Il ricorso sarà depositato a giorni presso il Tar di Bari: tra i destinatari della notifica oltre il Ministero e la commissione per le valutazioni di impatto ambientale, ci sono anche l’Autorità Portuale di Bari, la Regione Puglia e i Ministeri per i Beni Culturali e dei Trasporti.


Carlo Paolini, primo firmatario del provvedimento, sottolinea come “noi non diciamo no a Marisabella, ma una moltitudine di sì che vogliono uno sviluppo sostenibile per l’area, che sia pensato nell’ambito del Piano Strategico per la Terra di Bari e vogliamo la VIA perchè i parametri di crescita del porto sono datati ad un vecchio piano regolatore del 1974. Chiediamo inoltre una battaglia congiunta delle forze politiche del centrosinistra, quella stessa forza che vede Nichi Vendola schierarsi contro il rigassificatore a Brindisi e chiediamo a Michele Emiliano di riprendere in mano il programma di governo che lo ha portato a diventare Sindaco, dove non si parla di Colmate ma di un nuovo piano regolatore del porto aperto alla partecipazione dei cittadini.”

E’ una presa di posizione forte da parte dell’associazionismo barese che ha sostenuto Michele Emiliano e? che adesso gli chiede di rinunciare ai 60 milioni di euro per la realizzazione del raddoppio, ma c’è anche una forte polemica contro l’Autorità Portuale, rea di aver destituito d’ufficio Matteo Magnisi dall’osservatorio del piano strategico per lo sviluppo del Porto di Bari e di non voler rendere pubblico il progetto di rivalutazione dello stesso.

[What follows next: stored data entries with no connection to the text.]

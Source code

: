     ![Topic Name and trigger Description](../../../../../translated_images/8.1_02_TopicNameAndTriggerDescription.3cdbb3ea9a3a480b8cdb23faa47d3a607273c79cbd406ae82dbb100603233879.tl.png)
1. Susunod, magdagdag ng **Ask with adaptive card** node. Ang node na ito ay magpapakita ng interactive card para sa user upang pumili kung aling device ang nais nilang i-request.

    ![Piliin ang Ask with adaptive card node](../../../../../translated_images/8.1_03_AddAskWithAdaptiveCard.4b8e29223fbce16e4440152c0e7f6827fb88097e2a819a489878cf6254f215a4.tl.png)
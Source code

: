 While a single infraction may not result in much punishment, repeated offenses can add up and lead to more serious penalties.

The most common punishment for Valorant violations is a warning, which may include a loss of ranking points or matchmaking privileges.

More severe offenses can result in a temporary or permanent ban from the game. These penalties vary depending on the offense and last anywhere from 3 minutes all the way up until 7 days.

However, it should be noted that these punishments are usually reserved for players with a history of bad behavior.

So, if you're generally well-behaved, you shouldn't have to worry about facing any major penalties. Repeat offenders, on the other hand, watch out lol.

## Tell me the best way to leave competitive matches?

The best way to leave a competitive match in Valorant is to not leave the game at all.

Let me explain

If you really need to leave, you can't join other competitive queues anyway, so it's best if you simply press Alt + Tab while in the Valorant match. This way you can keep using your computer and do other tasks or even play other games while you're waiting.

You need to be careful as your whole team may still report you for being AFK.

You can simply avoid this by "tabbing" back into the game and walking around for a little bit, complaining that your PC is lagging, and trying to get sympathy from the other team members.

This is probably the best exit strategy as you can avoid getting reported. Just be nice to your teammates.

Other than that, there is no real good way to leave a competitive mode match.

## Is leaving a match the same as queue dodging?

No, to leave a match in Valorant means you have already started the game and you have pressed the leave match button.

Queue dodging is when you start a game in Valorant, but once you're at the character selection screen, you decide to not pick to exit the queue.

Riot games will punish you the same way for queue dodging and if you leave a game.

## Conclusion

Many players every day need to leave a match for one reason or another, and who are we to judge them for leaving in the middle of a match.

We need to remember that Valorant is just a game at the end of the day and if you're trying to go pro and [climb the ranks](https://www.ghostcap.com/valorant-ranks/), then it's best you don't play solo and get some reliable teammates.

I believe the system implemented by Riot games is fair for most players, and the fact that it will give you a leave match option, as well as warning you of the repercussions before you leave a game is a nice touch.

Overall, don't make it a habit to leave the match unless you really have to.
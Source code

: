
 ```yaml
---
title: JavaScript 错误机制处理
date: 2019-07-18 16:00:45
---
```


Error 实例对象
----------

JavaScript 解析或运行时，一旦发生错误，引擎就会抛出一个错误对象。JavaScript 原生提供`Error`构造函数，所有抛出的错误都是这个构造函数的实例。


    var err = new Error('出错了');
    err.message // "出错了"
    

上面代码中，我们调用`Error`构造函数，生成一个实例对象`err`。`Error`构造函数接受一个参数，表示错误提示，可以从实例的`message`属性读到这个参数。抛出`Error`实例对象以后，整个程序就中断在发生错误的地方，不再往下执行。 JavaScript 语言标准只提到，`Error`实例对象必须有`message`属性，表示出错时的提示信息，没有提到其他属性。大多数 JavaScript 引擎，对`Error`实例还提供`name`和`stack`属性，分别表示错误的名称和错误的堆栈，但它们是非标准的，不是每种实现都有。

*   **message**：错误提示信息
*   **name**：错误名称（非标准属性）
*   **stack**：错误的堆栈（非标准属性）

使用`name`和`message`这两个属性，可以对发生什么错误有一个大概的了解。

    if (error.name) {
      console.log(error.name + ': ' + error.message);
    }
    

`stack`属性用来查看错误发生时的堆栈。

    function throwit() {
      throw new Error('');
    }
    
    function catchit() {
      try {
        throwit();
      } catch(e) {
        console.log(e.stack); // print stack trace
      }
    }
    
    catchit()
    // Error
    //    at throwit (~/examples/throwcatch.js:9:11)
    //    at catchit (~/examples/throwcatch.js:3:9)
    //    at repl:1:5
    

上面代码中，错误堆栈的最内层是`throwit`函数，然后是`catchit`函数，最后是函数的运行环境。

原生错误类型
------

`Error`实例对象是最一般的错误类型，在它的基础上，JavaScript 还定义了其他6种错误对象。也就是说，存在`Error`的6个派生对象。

“Non vogliamo essere esclusi dalla riprogettazione di Bari e vogliamo continuare in questa lotta amministrativa, lunga e faticosa: ma il porto è assediato dalla città e i trecento mila metri cubi di cemento andrebbero ad incrementare quel flusso di Tir in costante aumento, senza contare il riflusso delle acque che minerebbe la stabilità del quartiere Libertà” ha sottolineato Magnisi.


Manca il progetto esecutivo per l’utilizzo delle aree nel caso in cui la Colmata venga messa in cantiere e si parla dell’ampliamento del Molo di San Cataldo senza un perchè, ma manca anche, a detta di Paolini, una buona fetta di associazioni che hanno a cuore i temi ambientali ma che non sono tra i firmatari del ricorso.

Dopo il deposito di quest’ultimo al Tar si dovrà attendere trenta giorni per conoscere la data dell’udienza. L’Avvocato Maggi è fiducioso sulla legittimità del ricorso, primo scalino di difficoltà: “ci sono stati casi simili in Liguria, c’è una giurisprudenza dalla nostra parte”.